What you return must be the full data, repeated verbatim, with no pictures in it.

> **INPUT FOR THIS TASK**:

⁂

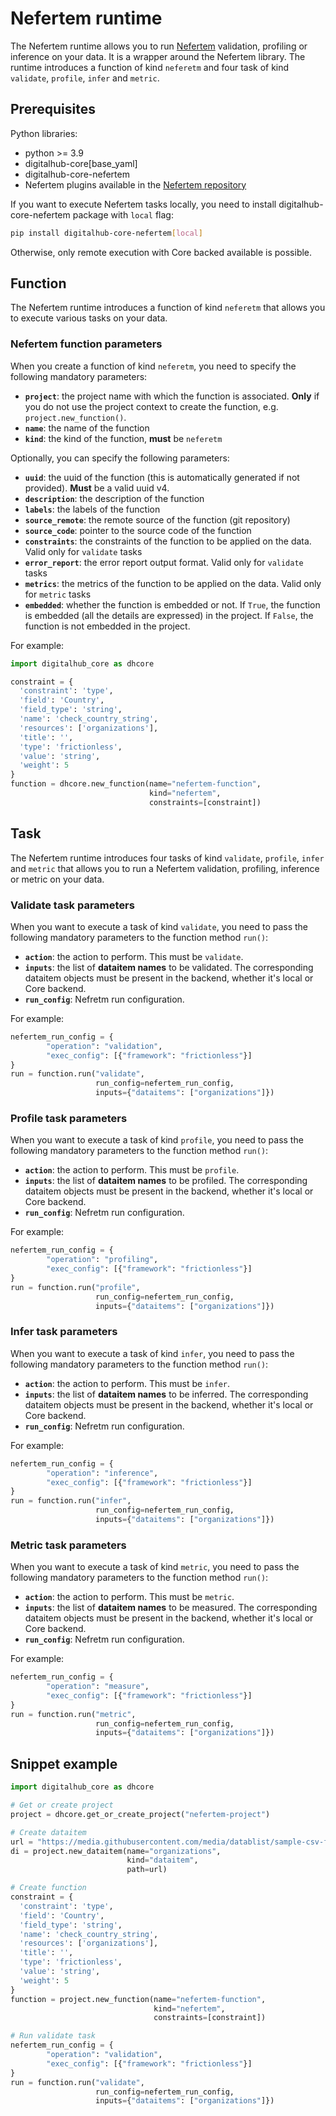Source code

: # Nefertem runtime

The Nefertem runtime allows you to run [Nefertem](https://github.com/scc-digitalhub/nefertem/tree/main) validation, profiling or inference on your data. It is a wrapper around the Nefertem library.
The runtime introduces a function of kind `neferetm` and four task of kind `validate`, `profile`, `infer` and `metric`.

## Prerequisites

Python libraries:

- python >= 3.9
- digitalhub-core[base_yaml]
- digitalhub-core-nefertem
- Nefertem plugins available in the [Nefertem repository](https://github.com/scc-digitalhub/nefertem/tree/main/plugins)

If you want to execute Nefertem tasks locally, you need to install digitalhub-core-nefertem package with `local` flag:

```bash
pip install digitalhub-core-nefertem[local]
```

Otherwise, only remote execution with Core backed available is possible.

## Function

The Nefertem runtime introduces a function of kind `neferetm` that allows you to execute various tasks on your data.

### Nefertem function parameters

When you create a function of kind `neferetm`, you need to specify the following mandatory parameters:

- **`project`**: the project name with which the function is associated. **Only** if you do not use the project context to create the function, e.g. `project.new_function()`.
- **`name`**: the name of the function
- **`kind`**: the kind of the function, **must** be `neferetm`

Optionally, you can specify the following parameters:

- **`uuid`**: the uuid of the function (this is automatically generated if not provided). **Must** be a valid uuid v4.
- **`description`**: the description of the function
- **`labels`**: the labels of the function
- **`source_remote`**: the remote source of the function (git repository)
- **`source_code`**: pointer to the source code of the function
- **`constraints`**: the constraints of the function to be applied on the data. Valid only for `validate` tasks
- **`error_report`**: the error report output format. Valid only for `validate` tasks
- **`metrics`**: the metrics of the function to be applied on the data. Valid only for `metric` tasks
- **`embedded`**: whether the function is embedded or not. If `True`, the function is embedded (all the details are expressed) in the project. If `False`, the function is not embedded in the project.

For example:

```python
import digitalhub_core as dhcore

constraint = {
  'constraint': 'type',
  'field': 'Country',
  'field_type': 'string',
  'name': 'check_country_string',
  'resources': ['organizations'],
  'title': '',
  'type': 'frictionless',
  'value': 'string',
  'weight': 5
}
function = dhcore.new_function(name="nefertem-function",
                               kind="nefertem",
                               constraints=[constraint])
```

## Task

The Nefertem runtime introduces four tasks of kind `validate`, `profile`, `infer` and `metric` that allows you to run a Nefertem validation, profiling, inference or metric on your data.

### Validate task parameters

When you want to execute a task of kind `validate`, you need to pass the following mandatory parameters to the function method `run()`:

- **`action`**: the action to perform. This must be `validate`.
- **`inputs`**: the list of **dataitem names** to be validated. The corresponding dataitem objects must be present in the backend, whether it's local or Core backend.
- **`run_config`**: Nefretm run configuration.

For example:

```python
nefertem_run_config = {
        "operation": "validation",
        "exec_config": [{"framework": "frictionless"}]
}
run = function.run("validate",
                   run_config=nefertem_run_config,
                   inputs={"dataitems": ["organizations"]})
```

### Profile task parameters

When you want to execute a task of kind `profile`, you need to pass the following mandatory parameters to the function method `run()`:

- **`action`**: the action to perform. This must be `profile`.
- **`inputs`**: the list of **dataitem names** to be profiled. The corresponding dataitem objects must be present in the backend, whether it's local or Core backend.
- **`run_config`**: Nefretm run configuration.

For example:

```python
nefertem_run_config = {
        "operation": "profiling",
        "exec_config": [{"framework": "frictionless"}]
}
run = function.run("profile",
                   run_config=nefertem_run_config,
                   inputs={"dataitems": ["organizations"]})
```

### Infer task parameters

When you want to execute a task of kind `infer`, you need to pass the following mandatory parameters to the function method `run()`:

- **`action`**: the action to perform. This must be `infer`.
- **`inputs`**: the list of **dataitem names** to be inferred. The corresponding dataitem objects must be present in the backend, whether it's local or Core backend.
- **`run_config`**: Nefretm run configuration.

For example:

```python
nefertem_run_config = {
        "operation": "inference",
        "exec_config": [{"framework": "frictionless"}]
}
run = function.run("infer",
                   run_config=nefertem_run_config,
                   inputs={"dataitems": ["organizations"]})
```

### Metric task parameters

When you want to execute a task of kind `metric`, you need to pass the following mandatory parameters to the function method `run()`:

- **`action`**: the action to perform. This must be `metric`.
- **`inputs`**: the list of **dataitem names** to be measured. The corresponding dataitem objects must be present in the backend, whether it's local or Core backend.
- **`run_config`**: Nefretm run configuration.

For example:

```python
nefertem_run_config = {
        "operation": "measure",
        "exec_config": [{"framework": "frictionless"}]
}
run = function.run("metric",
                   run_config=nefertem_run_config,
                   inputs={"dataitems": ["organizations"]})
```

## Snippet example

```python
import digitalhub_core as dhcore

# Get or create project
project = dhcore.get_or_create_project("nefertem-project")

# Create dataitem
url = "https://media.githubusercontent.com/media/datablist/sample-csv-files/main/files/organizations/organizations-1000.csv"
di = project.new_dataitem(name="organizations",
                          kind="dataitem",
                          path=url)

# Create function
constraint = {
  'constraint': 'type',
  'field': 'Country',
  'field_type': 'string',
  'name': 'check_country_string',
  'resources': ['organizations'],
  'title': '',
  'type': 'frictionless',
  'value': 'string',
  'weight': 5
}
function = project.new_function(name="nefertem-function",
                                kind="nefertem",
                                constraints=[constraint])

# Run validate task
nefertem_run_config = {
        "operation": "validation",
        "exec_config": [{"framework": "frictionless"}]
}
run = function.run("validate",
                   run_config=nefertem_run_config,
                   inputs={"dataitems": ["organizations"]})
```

⁂

> **SOLUTION BELOW**:
Source code

: # Nefertem runtime

The Nefertem runtime allows you to run [Nefertem](https://github.com/scc-digitalhub/nefertem/tree/main) validation, profiling or inference on your data. It is a wrapper around the Nefertem library.
The runtime introduces a function of kind `neferetm` and four task of kind `validate`, `profile`, `infer` and `metric`.

## Prerequisites

Python libraries:

- python >= 3.9
- digitalhub-core[base_yaml]
- digitalhub-core-nefertem
- Nefertem plugins available in the [Nefertem repository](https://github.com/scc-digitalhub/nefertem/tree/main/plugins)

If you want to execute Nefertem tasks locally, you need to install digitalhub-core-nefertem package with `local` flag:

```bash
pip install digitalhub-core-nefertem[local]
```

Otherwise, only remote execution with Core backed available is possible.

## Function

The Nefertem runtime introduces a function of kind `neferetm` that allows you to execute various tasks on your data.

### Nefertem function parameters

When you create a function of kind `neferetm`, you need to specify the following mandatory parameters:

- **`project`**: the project name with which the function is associated. **Only** if you do not use the project context to create the function, e.g. `project.new_function()`.
- **`name`**: the name of the function
- **`kind`**: the kind of the function, **must** be `neferetm`

Optionally, you can specify the following parameters:

- **`uuid`**: the uuid of the function (this is automatically generated if not provided). **Must** be a valid uuid v4.
- **`description`**: the description of the function
- **`labels`**: the labels of the function
- **`source_remote`**: the remote source of the function (git repository)
- **`source_code`**: pointer to the source code of the function
- **`constraints`**: the constraints of the function to be applied on the data. Valid only for `validate` tasks
- **`error_report`**: the error report output format. Valid only for `validate` tasks
- **`metrics`**: the metrics of the function to be applied on the data. Valid only for `metric` tasks
- **`embedded`**: whether the function is embedded or not. If `True`, the function is embedded (all the details are expressed) in the project. If `False`, the function is not embedded in the project.

For example:

```python
import digitalhub_core as dhcore

constraint = {
  'constraint': 'type',
  'field': 'Country',
  'field_type': 'string',
  'name': 'check_country_string',
  'resources': ['organizations'],
  'title': '',
  'type': 'frictionless',
  'value': 'string',
  'weight': 5
}
function = dhcore.new_function(name="nefertem-function",
                               kind="nefertem",
                               constraints=[constraint])
```

## Task

The Nefertem runtime introduces four tasks of kind `validate`, `profile`, `infer` and `metric` that allows you to run a Nefertem validation, profiling, inference or metric on your data.

### Validate task parameters

When you want to execute a task of kind `validate`, you need to pass the following mandatory parameters to the function method `run()`:

- **`action`**: the action to perform. This must be `validate`.
- **`inputs`**: the list of **dataitem names** to be validated. The corresponding dataitem objects must be present in the backend, whether it's local or Core backend.
- **`run_config`**: Nefretm run configuration.

For example:

```python
nefertem_run_config = {
        "operation": "validation",
        "exec_config": [{"framework": "frictionless"}]
}
run = function.run("validate",
                   run_config=nefertem_run_config,
                   inputs={"dataitems": ["organizations"]})
```

### Profile task parameters

When you want to execute a task of kind `profile`, you need to pass the following mandatory parameters to the function method `run()`:

- **`action`**: the action to perform. This must be `profile`.
- **`inputs`**: the list of **dataitem names** to be profiled. The corresponding dataitem objects must be present in the backend, whether it's local or Core backend.
- **`run_config`**: Nefretm run configuration.

For example:

```python
nefertem_run_config = {
        "operation": "profiling",
        "exec_config": [{"framework": "frictionless"}]
}
run = function.run("profile",
                   run_config=nefertem_run_config,
                   inputs={"dataitems": ["organizations"]})
```

### Infer task parameters

When you want to execute a task of kind `infer`, you need to pass the following mandatory parameters to the function method `run()`:

- **`action`**: the action to perform. This must be `infer`.
- **`inputs`**: the list of **dataitem names** to be inferred. The corresponding dataitem objects must be present in the backend, whether it's local or Core backend.
- **`run_config`**: Nefretm run configuration.

For example:

```python
nefertem_run_config = {
        "operation": "inference",
        "exec_config": [{"framework": "frictionless"}]
}
run = function.run("infer",
                   run_config=nefertem_run_config,
                   inputs={"dataitems": ["organizations"]})
```

### Metric task parameters

When you want to execute a task of kind `metric`, you need to pass the following mandatory parameters to the function method `run()`:

- **`action`**: the action to perform. This must be `metric`.
- **`inputs`**: the list of **dataitem names** to be measured. The corresponding dataitem objects must be present in the backend, whether it's local or Core backend.
- **`run_config`**: Nefretm run configuration.

For example:

```python
nefertem_run_config = {
        "operation": "measure",
        "exec_config": [{"framework": "frictionless"}]
}
run = function.run("metric",
                   run_config=nefertem_run_config,
                   inputs={"dataitems": ["organizations"]})
```

## Snippet example

```python
import digitalhub_core as dhcore

# Get or create project
project = dhcore.get_or_create_project("nefertem-project")

# Create dataitem
url = "https://media.githubusercontent.com/media/datablist/sample-csv-files/main/files/organizations/organizations-1000.csv"
di = project.new_dataitem(name="organizations",
                          kind="dataitem",
                          path=url)

# Create function
constraint = {
  'constraint': 'type',
  'field': 'Country',
  'field_type': 'string',
  'name': 'check_country_string',
  'resources': ['organizations'],
  'title': '',
  'type': 'frictionless',
  'value': 'string',
  'weight': 5
}
function = project.new_function(name="nefertem-function",
                                kind="nefertem",
                                constraints=[constraint])

# Run validate task
nefertem_run_config = {
        "operation": "validation",
        "exec_config": [{"framework": "frictionless"}]
}
run = function.run("validate",
                   run_config=nefertem_run_config,
                   inputs={"dataitems": ["organizations"]})
```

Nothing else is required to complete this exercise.